TICAD VIと東アフリカ経済の魅力
最後のマーケットと呼ばれるアフリカ市場。
日本からは、アフリカ大陸の一番近い場所で10,000kmほど離れており、実際の距離としては、東京ニューヨーク間とそれほど変わらない。
しかし、日本からは遥かに遠い存在として考えられているのではないだろうか。
そんな日本にとってそれほど馴染みのないアフリカ大陸では、ナイジェリアやエジプト、また以前ワールドカップが開催された南アフリカなどを中心に、急成長を遂げている。
そんな急成長を遂げているアフリカ大陸の中でも、
今回は、著者が2年間ほど住んでいた東アフリカ地域に注目してみたい。
東アフリカには、EAC(East African Community)と呼ばれる共同体が組織されていて、加盟国はケニア、タンザニア、ウガンダ、ブルンジ、ルワンダである。主に、域内での関税撤廃などを通して、人・モノの流通を促進し、経済の更なる発展を狙っている。人口規模としては、EAC全体で約1億5,000万人、GDPとしては1,460億ドルと試算され、人口規模は既に日本の人口を優に超えている。

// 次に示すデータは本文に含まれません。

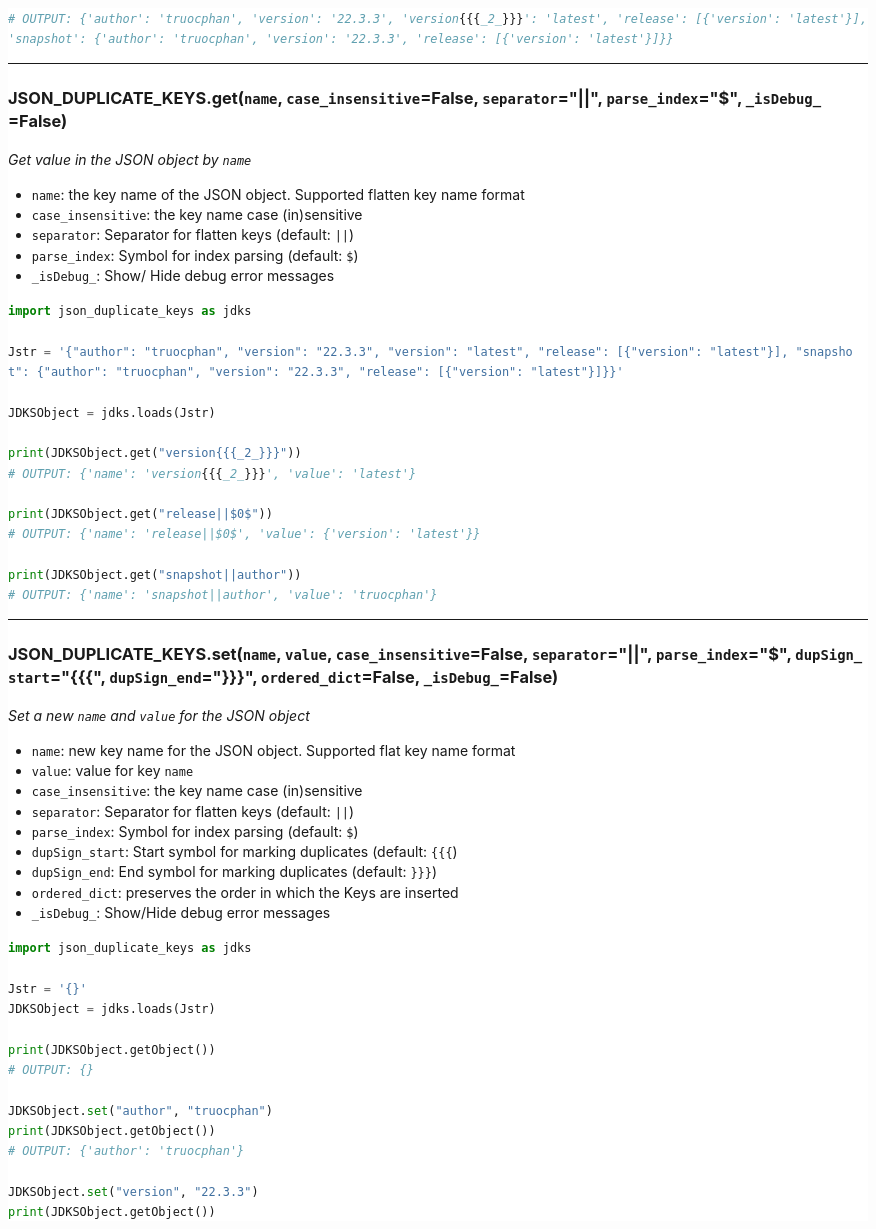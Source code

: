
 ```python
# OUTPUT: {'author': 'truocphan', 'version': '22.3.3', 'version{{{_2_}}}': 'latest', 'release': [{'version': 'latest'}], 'snapshot': {'author': 'truocphan', 'version': '22.3.3', 'release': [{'version': 'latest'}]}}
```

---
### JSON_DUPLICATE_KEYS.get(`name`, `case_insensitive`=False, `separator`="||", `parse_index`="$", `_isDebug_`=False)
_Get value in the JSON object by `name`_
- `name`: the key name of the JSON object. Supported flatten key name format
- `case_insensitive`: the key name case (in)sensitive
- `separator`: Separator for flatten keys (default: `||`)
- `parse_index`: Symbol for index parsing (default: `$`)
- `_isDebug_`: Show/ Hide debug error messages
```python
import json_duplicate_keys as jdks

Jstr = '{"author": "truocphan", "version": "22.3.3", "version": "latest", "release": [{"version": "latest"}], "snapshot": {"author": "truocphan", "version": "22.3.3", "release": [{"version": "latest"}]}}'

JDKSObject = jdks.loads(Jstr)

print(JDKSObject.get("version{{{_2_}}}"))
# OUTPUT: {'name': 'version{{{_2_}}}', 'value': 'latest'}

print(JDKSObject.get("release||$0$"))
# OUTPUT: {'name': 'release||$0$', 'value': {'version': 'latest'}}

print(JDKSObject.get("snapshot||author"))
# OUTPUT: {'name': 'snapshot||author', 'value': 'truocphan'}
```

---
### JSON_DUPLICATE_KEYS.set(`name`, `value`, `case_insensitive`=False, `separator`="||", `parse_index`="$", `dupSign_start`="{{{", `dupSign_end`="}}}", `ordered_dict`=False, `_isDebug_`=False)
_Set a new `name` and `value` for the JSON object_
- `name`: new key name for the JSON object. Supported flat key name format
- `value`: value for key `name`
- `case_insensitive`: the key name case (in)sensitive
- `separator`: Separator for flatten keys (default: `||`)
- `parse_index`: Symbol for index parsing (default: `$`)
- `dupSign_start`: Start symbol for marking duplicates (default: `{{{`)
- `dupSign_end`: End symbol for marking duplicates (default: `}}}`)
- `ordered_dict`: preserves the order in which the Keys are inserted
- `_isDebug_`: Show/Hide debug error messages
```python
import json_duplicate_keys as jdks

Jstr = '{}'
JDKSObject = jdks.loads(Jstr)

print(JDKSObject.getObject())
# OUTPUT: {}

JDKSObject.set("author", "truocphan")
print(JDKSObject.getObject())
# OUTPUT: {'author': 'truocphan'}

JDKSObject.set("version", "22.3.3")
print(JDKSObject.getObject())
```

(出典:EAC facts and figures 2016)
また経済面に関しては、北アフリカを除く、サブサハラ・アフリカ地域にて、ケニアがGDP成長率第4位、ケニアのすぐ真上に位置するエチオピアが第5位、ケニアのすぐ真下の国タンザニアが第6位と高い成長率を誇っている。
事実、2016年のGDP成長率予測を平均するとEAC加盟国の成長率は5%程で、これはアフリカの平均成長率よりも1%以上高い。細かく見るとケニア6.0%、ルワンダ6.8%、タンザニア7.2%とこれら3か国が大きく東アフリカ経済を牽引しており、更に、隣国エチオピアの成長率は8.1%と東アフリカ地域を中心に、経済成長が著しいことが顕著である。(出典:AfDB statistcs)
そんな経済成長著しい東アフリカ地域のひとつ、ケニアで昨年初めてTICAD VIが開催された。
TICADとは、アフリカ開発会議(Tokyo International Conference on African Development)というアフリカの開発をテーマとする国際会議で、今回で第6回目を迎える。1993年以降、日本政府が主に主導し、国連、国連開発計画、アフリカ連合委員会、世界銀行と共同開催しており、安部晋三内閣総理大臣も出席した。
前回の第5回は横浜で開催され、これまでに日本以外での開催は無かったが、今回初めてアフリカで開催された記念すべき回となり、結果として、TICAD VIでは、32か国から首脳陣がケニアを訪問、18,000人以上の要人が参加。また企業としては、社長を含め、4,000人ほどが日本とアフリカ各国から集まる大規模な国際会議となった。
またアフリカ開発首脳会議で、安部晋三内閣総理大臣は2018年までに官民総額300億ドル(約3兆円)の投資を行うことを約束。その内の100億ドルはインフラ整備に活用、またものづくりや保険分野を中心に1,000万人の人材育成にも力を入れることを表明し、日本政府としても、今後のアフリカ市場にも目を向けていることが分かる。
またアフリカ・日本の企業から4,000人参加したように、日本からも多くの企業がケニアへ足を運んだ。実際には、100社ほどの企業が展示会にて日本の技術や質をアピールし、また情報交換・ビジネス交渉も盛んに行われている様子が見て取れた。
私もその場に参加させて頂き、様々な企業の方とのお話をさせて頂く機会があったが、やはり企業のアフリカ進出における課題は、情報が未だに質・量ともに低いという事である。
自身も2年間、ケニアでの生活を送ってきたが、やはりアフリカで物事を始める上で、一番労力をかけたのが現場の情報取集であった。
ケニアにおいては、現在日系企業47企業が進出しており、アフリカ全土においても、3番目に日系進出企業数が多い国ではあるが、上記にあるように、「情報の欠如」による市場動向の不透明さから、依然日本企業がアフリカ進出を尻込みしている様に現場では感じた。
一方で、ヨーロッパ、中国系企業のアフリカ進出は勢いが止まらない。ケニアの地方部にいても上下水道やインフラ整備には中国企業が多く関わっているなど、以前の日系企業の競争相手として、欧州企業が多くを占めていたが、現在では、中国や韓国企業との競争も激化してきている。